Just as the economy began to regain its footing in 2002, consumer and business confidence was shaken by corporate accounting scandals and then by uncertainties of the Iraq war buildup.

However, a third round of tax cuts, combined with the lowest interest rates in 45 years provided by the Federal Reserve, finally ignited stronger growth this past summer. This time, economists believe the recovery will not falter.

The sustained recovery should translate into job increases of 100,000 or more per month, which would translate into at least an additional 1.2 million more jobs next year, the first positive year for job growth since 2000. Since the recession began in March 2001, the country has lost 2.35 million payroll jobs.

In a significant change from past downturns, workers who lost their jobs have stayed unemployed far longer. The proportion of unemployed workers who have been without a job for more than six months hit 24 percent in November, a 20-year high, which Bush's Democratic opponents contend indicates the president is mishandling the economy.

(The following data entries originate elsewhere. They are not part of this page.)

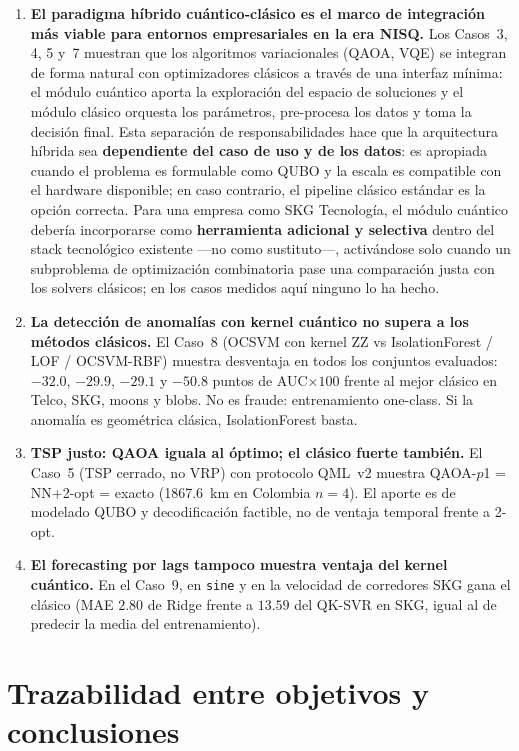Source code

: \begin{enumerate}
\item \textbf{El paradigma híbrido cuántico-clásico es el marco de integración más viable para entornos empresariales en la era NISQ.}
Los Casos~3, 4, 5 y~7 muestran que los algoritmos variacionales (QAOA, VQE) se integran de forma natural con optimizadores clásicos a través de una interfaz mínima: el módulo cuántico aporta la exploración del espacio de soluciones y el módulo clásico orquesta los parámetros, pre-procesa los datos y toma la decisión final. Esta separación de responsabilidades hace que la arquitectura híbrida sea \textbf{dependiente del caso de uso y de los datos}: es apropiada cuando el problema es formulable como QUBO y la escala es compatible con el hardware disponible; en caso contrario, el pipeline clásico estándar es la opción correcta. Para una empresa como SKG Tecnología, el módulo cuántico debería incorporarse como \textbf{herramienta adicional y selectiva} dentro del stack tecnológico existente —no como sustituto—, activándose solo cuando un subproblema de optimización combinatoria pase una comparación justa con los solvers clásicos; en los casos medidos aquí ninguno lo ha hecho.

\item \textbf{La detección de anomalías con kernel cuántico no supera a los métodos clásicos.}
El Caso~8 (OCSVM con kernel ZZ vs IsolationForest / LOF / OCSVM-RBF) muestra desventaja en todos los conjuntos evaluados: $-32.0$, $-29.9$, $-29.1$ y $-50.8$ puntos de AUC$\times100$ frente al mejor clásico en Telco, SKG, moons y blobs. No es fraude: entrenamiento one-class. Si la anomalía es geométrica clásica, IsolationForest basta.

\item \textbf{TSP justo: QAOA iguala al óptimo; el clásico fuerte también.}
El Caso~5 (TSP cerrado, no VRP) con protocolo QML~v2 muestra QAOA-$p$1 = NN+2-opt = exacto (1867.6~km en Colombia $n=4$). El aporte es de modelado QUBO y decodificación factible, no de ventaja temporal frente a 2-opt.

\item \textbf{El forecasting por lags tampoco muestra ventaja del kernel cuántico.}
En el Caso~9, en \texttt{sine} y en la velocidad de corredores SKG gana el clásico (MAE $2.80$ de Ridge frente a $13.59$ del QK-SVR en SKG, igual al de predecir la media del entrenamiento).

\end{enumerate}

\section{Trazabilidad entre objetivos y conclusiones}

One architect of Bush's economic policy, former economic adviser Larry Lindsey, predicted growth of more than 4 percent and job gains of 150,000 to 200,000 a month.

"What we've seen is the recovery of profits. Whether you like them or not, profits are necessary before people turn around and invest and before people are hired in new jobs," Lindsey told ABC's "This Week" program Sunday.

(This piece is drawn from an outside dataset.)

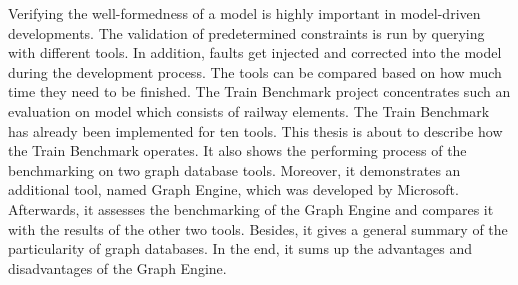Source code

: Verifying the well-formedness of a model is highly important in model-driven developments. The validation of predetermined constraints is run by querying with different tools. In addition, faults get injected and corrected into the model during the development process. The tools can be compared based on how much time they need to be finished. The Train Benchmark project concentrates such an evaluation on model which consists of railway elements. The Train Benchmark has already been implemented for ten tools. This thesis is about to describe how the Train Benchmark operates. It also shows the performing process of the benchmarking on two graph database tools. Moreover, it demonstrates an additional tool, named Graph Engine, which was developed by Microsoft. Afterwards, it assesses the benchmarking of the Graph Engine and compares it with the results of the other two tools. Besides, it gives a general summary of the particularity of graph databases. In the end, it sums up the advantages and disadvantages of the Graph Engine.

\vfill
\selectthesislanguage

\setcounter{romanPage}{\value{page}}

Robert Reich, labor secretary in the Clinton administration, responded that the nation hasn't seen anything close to the job creation Lindsey forecast. "This has been the most anemic jobs recovery we've seen in recent American history," Reich said.

David Wyss, chief economist at Standard & Poor's in New York, predicted GDP growth next year would hit 4.7 percent, in line with many private analyses.

Wyss and other forecasters believe the Federal Reserve will keep interest rates low most of the year despite stronger growth because inflation will continue to be a no-show. Many don't expect the first Fed rate increase until after November's election.

Sung Won Sohn, chief economist at Wells Fargo in Minneapolis, said that continued low interest rates, coupled with what he estimates will be $149 billion in tax relief in the pipeline for 2004, will provide the economy a strong tail wind.

A recent survey by the 600,000-member National Federation of Independent Business found the outlook among small business owners rising to the highest level since late 1983.

"Business optimism about 2004 is really strong," said NFIB chief economist William Dunkelberg.

Of course, analysts caution that unforeseen developments, such as a surge in oil prices sparked by further conflict in the Middle East or a terrorist attack on U.S. soil, could make current forecasts wildly optimistic.

"The big risks are external shocks, either from higher global oil prices, or weaker-than-expected growth in areas such as Japan and Europe," Sohn said.

But if the forecasts turn out to be accurate, the private analysts believe the economy will help Bush's re-election chances.

"Bush's father made the mistake of having the recession a year too late so there wasn't enough time for the recovery to really get going in 1992," Wyss said. "The timing for the current president is almost perfect."